§ Exercise aim
Go through the entries below, count every line with the string "vilka", and answer with only that number.

§ Material for this task
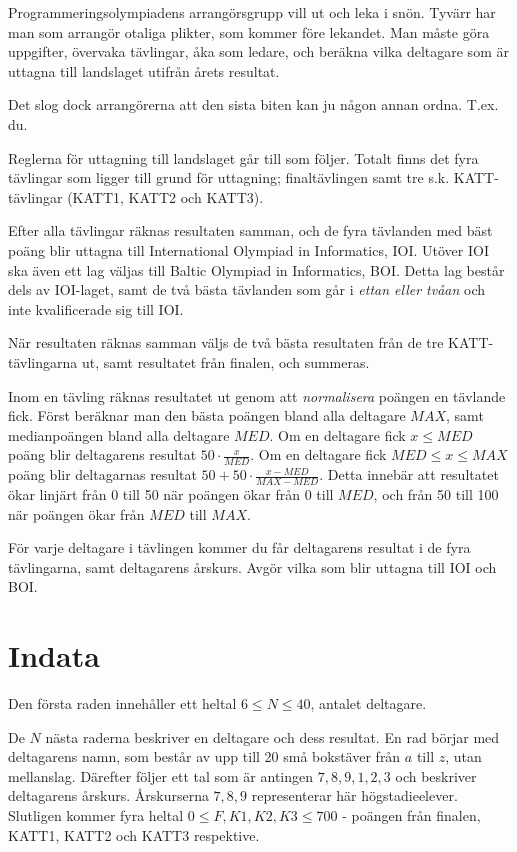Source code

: Programmeringsolympiadens arrangörsgrupp vill ut och leka i snön.
Tyvärr har man som arrangör otaliga plikter, som kommer före lekandet.
Man måste göra uppgifter, övervaka tävlingar, åka som ledare, och beräkna vilka deltagare som är uttagna till landslaget utifrån årets resultat.

Det slog dock arrangörerna att den sista biten kan ju någon annan ordna.
T.ex. du.

Reglerna för uttagning till landslaget går till som följer.
Totalt finns det fyra tävlingar som ligger till grund för uttagning; finaltävlingen samt tre s.k. KATT-tävlingar (KATT1, KATT2 och KATT3).

Efter alla tävlingar räknas resultaten samman, och de fyra tävlanden med bäst poäng blir uttagna till International Olympiad in Informatics, IOI.
Utöver IOI ska även ett lag väljas till Baltic Olympiad in Informatics, BOI.
Detta lag består dels av IOI-laget, samt de två bästa tävlanden som går i \emph{ettan eller tvåan} och inte kvalificerade sig till IOI.

När resultaten räknas samman väljs de två bästa resultaten från de tre KATT-tävlingarna ut, samt resultatet från finalen, och summeras.

Inom en tävling räknas resultatet ut genom att \emph{normalisera} poängen en tävlande fick.
Först beräknar man den bästa poängen bland alla deltagare $MAX$, samt medianpoängen bland alla deltagare $MED$.
Om en deltagare fick $x \le MED$ poäng blir deltagarens resultat $50 \cdot \frac{x}{MED}$.
Om en deltagare fick $MED \le x \le MAX$ poäng blir deltagarnas resultat $50 + 50 \cdot \frac{x - MED}{MAX - MED}$.
Detta innebär att resultatet ökar linjärt från 0 till 50 när poängen ökar från 0 till $MED$,
och från 50 till 100 när poängen ökar från $MED$ till $MAX$.

För varje deltagare i tävlingen kommer du får deltagarens resultat i de fyra tävlingarna, samt deltagarens årskurs. Avgör vilka som blir uttagna till IOI och BOI.

\section*{Indata}
Den första raden innehåller ett heltal $6 \le N \le 40$, antalet deltagare.

De $N$ nästa raderna beskriver en deltagare och dess resultat.
En rad börjar med deltagarens namn, som består av upp till 20 små bokstäver från $a$ till $z$, utan mellanslag.
Därefter följer ett tal som är antingen $7, 8, 9, 1, 2, 3$ och beskriver deltagarens årskurs. Årskurserna $7, 8, 9$ representerar här högstadieelever.
Slutligen kommer fyra heltal $0 \le F, K1, K2, K3 \le 700$ - poängen från finalen, KATT1, KATT2 och KATT3 respektive.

§ Answer
2